A few thoughts after reading "ASN.1 Complete"

Author: DannyNiu/NJF, 2021-02-12

The first time I encountered ASN.1 was when I graduated from internship and became formally employed. I needed to study SSL/TLS and to manage the website certificate. I looked up specification for X.509 certificates, but I couldn't understand how they're encoded, because the semantics are specified in abstract syntax notation, with encoding rules only mentioned in reference citations.

As a professional hobby, I read various cryptography standards, and what confused me for a long time was the esoteric notations used in PKCS#1 and SEC#1 ASN.1 module specifications. I spent some time reading "ASN.1 Complete" by Prof. John Larmouth, and it helped me understood what those hash-sign standards were talking about.

The book is a lengthy read. If I were to describe how I feel when I read it - if The C Programming Language was writing an HTML page, then ASN.1 Complete would be editing the internal XML content of an ODT or a DOCX file with ed. The book "ASN.1 Complete", and ASN.1, will be the topic of this article.

In essence, ASN.1 is just a schema language for defining data structures intended for exchange between computing systems. It was originally specified in union with BER in X.409 (which is now out of stock), and so ASN.1 can be seen as a textual representation of BER, in the same vein that assembly language is the textual representation of machine code.

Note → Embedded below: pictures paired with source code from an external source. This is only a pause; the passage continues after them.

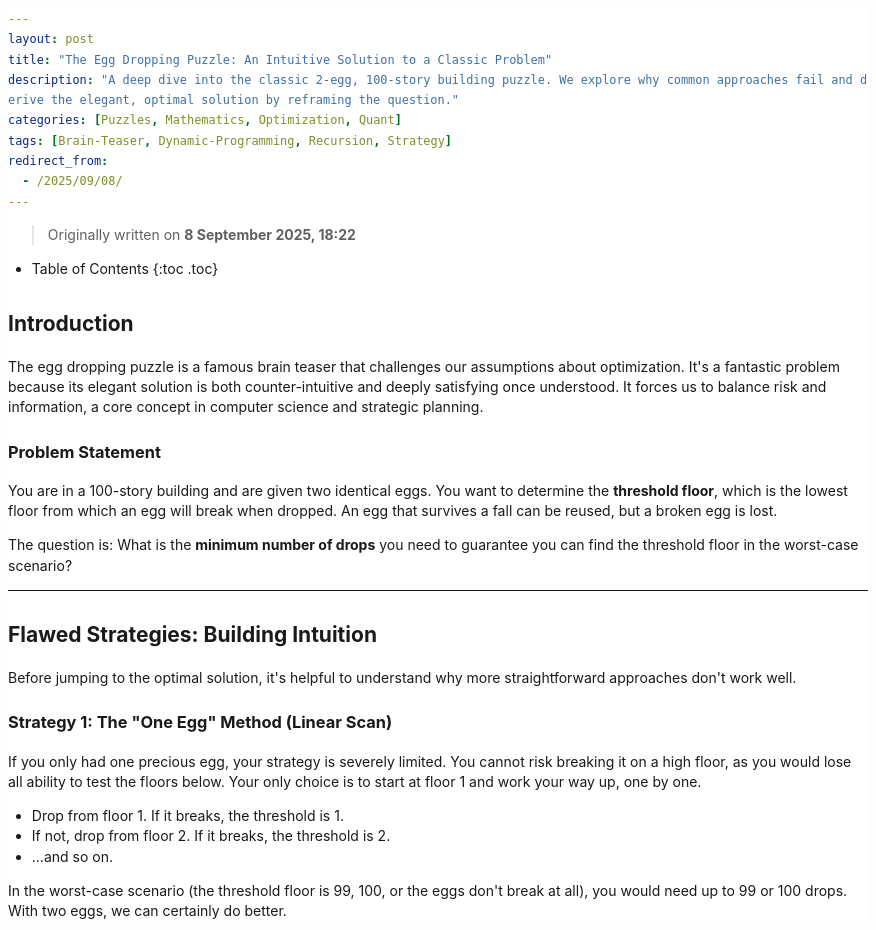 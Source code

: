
 ```yaml
---
layout: post
title: "The Egg Dropping Puzzle: An Intuitive Solution to a Classic Problem"
description: "A deep dive into the classic 2-egg, 100-story building puzzle. We explore why common approaches fail and derive the elegant, optimal solution by reframing the question."
categories: [Puzzles, Mathematics, Optimization, Quant]
tags: [Brain-Teaser, Dynamic-Programming, Recursion, Strategy]
redirect_from:
  - /2025/09/08/
---
```


> Originally written on **8 September 2025, 18:22**

* Table of Contents
{:toc .toc}

## Introduction

The egg dropping puzzle is a famous brain teaser that challenges our assumptions about optimization. It's a fantastic problem because its elegant solution is both counter-intuitive and deeply satisfying once understood. It forces us to balance risk and information, a core concept in computer science and strategic planning.

### Problem Statement

You are in a 100-story building and are given two identical eggs. You want to determine the **threshold floor**, which is the lowest floor from which an egg will break when dropped. An egg that survives a fall can be reused, but a broken egg is lost.

The question is: What is the **minimum number of drops** you need to guarantee you can find the threshold floor in the worst-case scenario?

---

## Flawed Strategies: Building Intuition

Before jumping to the optimal solution, it's helpful to understand why more straightforward approaches don't work well.

### Strategy 1: The "One Egg" Method (Linear Scan)

If you only had one precious egg, your strategy is severely limited. You cannot risk breaking it on a high floor, as you would lose all ability to test the floors below. Your only choice is to start at floor 1 and work your way up, one by one.

* Drop from floor 1. If it breaks, the threshold is 1.
* If not, drop from floor 2. If it breaks, the threshold is 2.
* ...and so on.

In the worst-case scenario (the threshold floor is 99, 100, or the eggs don't break at all), you would need up to 99 or 100 drops. With two eggs, we can certainly do better.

While reading the book, you see some of the recurring themes which feel like being advertised to you as the selling point of ASN.1 - they were relevant back then, but not now as our understanding of IT engineering progresses. I would advise readers of that book to be vigilant about some IT engineering practices that the book describes - those ideas aren't false, but in general, an engineering would not solve it using ASN.1 alone.

Problems that the book claimed/implied ASN.1 solves

  1. ASN.1 seperates encoding/decoding from application implementation and its documentation.
  2. ASN.1 provides provision for paving way for a "version 2" protocol in the "version 1" specification.
  3. Leaving room in the base system for higher-layer and/or companion protocols to fill in.

Modern Engineering Wisdom

A modern protocol specification would specify more than just message formats. A modern specification must be useful for guiding use and implementation, and should be able to serve as basis for arguring correctness and security.

As such, in addition to message formats, a modern protocol specification would/might specify:

  1. Parsing and serialization rules and all associated error handling. Usually in the form of pseudo-codes or bullet-point list of steps.
  2. Actions to be taken upon the success or failure to receive or send messages; as well as how such events are reported to the invoker of the protocol instance.
  3. Design rationales, implementation guide and/or recommendations (which are especially important when they'd be available as first-hand information), provisions for extensions, etc.